And even the old notion of "no cheating went on back in the heyday" isn't exactly true - Bobby Thompson's 1951 pennant-clinching home run was aided by a stolen sign. So regarding forgiveness from the general public, it's simply a matter of what the broken rule is, and is the punishment reasonable enough.

#2 — February 18, 2008 @ 17:24PM — alessandro [URL]

In 1977 the Montreal Alouettes beat the Edmonton Eskimos in the Grey Cup. It was something like -140c outside. The turf was a sheet of ice in Montreal. To get a grip on the field, players for the Als nailed some staples under their shoes. Result? While the Esks slipped and slided everywhere, the Als made for the endzone in a 41-7 romp.

Was this cheating or just plain being smart? Esks players will tell you cheating I am sure.

And then there was the 1954 World Cup. Easily, Hungary was the single most dominant soccer nation. No one came close. NOBODY.
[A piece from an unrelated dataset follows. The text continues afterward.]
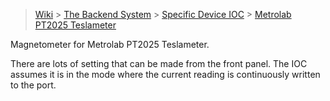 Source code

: > [Wiki](Home) > [The Backend System](The-Backend-System) > [Specific Device IOC](Specific-Device-IOC) > [Metrolab PT2025 Teslameter](Metrolab-PT2025-Teslameter-IOC)


Magnetometer for Metrolab PT2025 Teslameter.

There are lots of setting that can be made from the front panel. The IOC assumes it is in the mode where the current reading is continuously written to the port.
The game conditions were wretched for the game. Luckily for the Germans, a German shoe manufacturer had come up with the prototype for the modern soccer shoe. The German soccer team bought the shoes and Adidas was born.

When Adidas approached Hungary, the Hungarians said, "Thanks, but we're good."

Result? Germany, after getting thrashed 8-1 against Hungary earlier in the tourney, won the final 3-2 in one of the most improbable victory in World Cup history.

Imagine that, even with the advantage on the pitch on the field, the Germans were still being outclassed by the Hungarians.

This is a case of technology have a direct impact on a game. Of course, it didn't hurt that Hungary didn't have the interest to try out the shoes.

All this being said, something tells me we can come up with hundreds upon hundreds of stories like these in which cheating and technology determined the outcome of a game in sports history.

#3 — February 18, 2008 @ 18:05PM — sal m

was tom cousineau playing on that montreal team?

i'm not sure if your examples are cheating...were there expressed rules against what those teams did?

there's a famous american football game where the ny giants changed from cleats to sneakers in the second half to be able to play on a frozen solid turf. they won the game. that's not cheating, they just changed shoes.

#4 — February 18, 2008 @ 19:31PM — alessandro [URL]

Yeah, maybe they were borderline examples but the Esks considered it cheating. They were not "legal" shoes.

The second example was about tech.

I don't think Cousineau was on that team. I think he came in the early 80s for a brief time.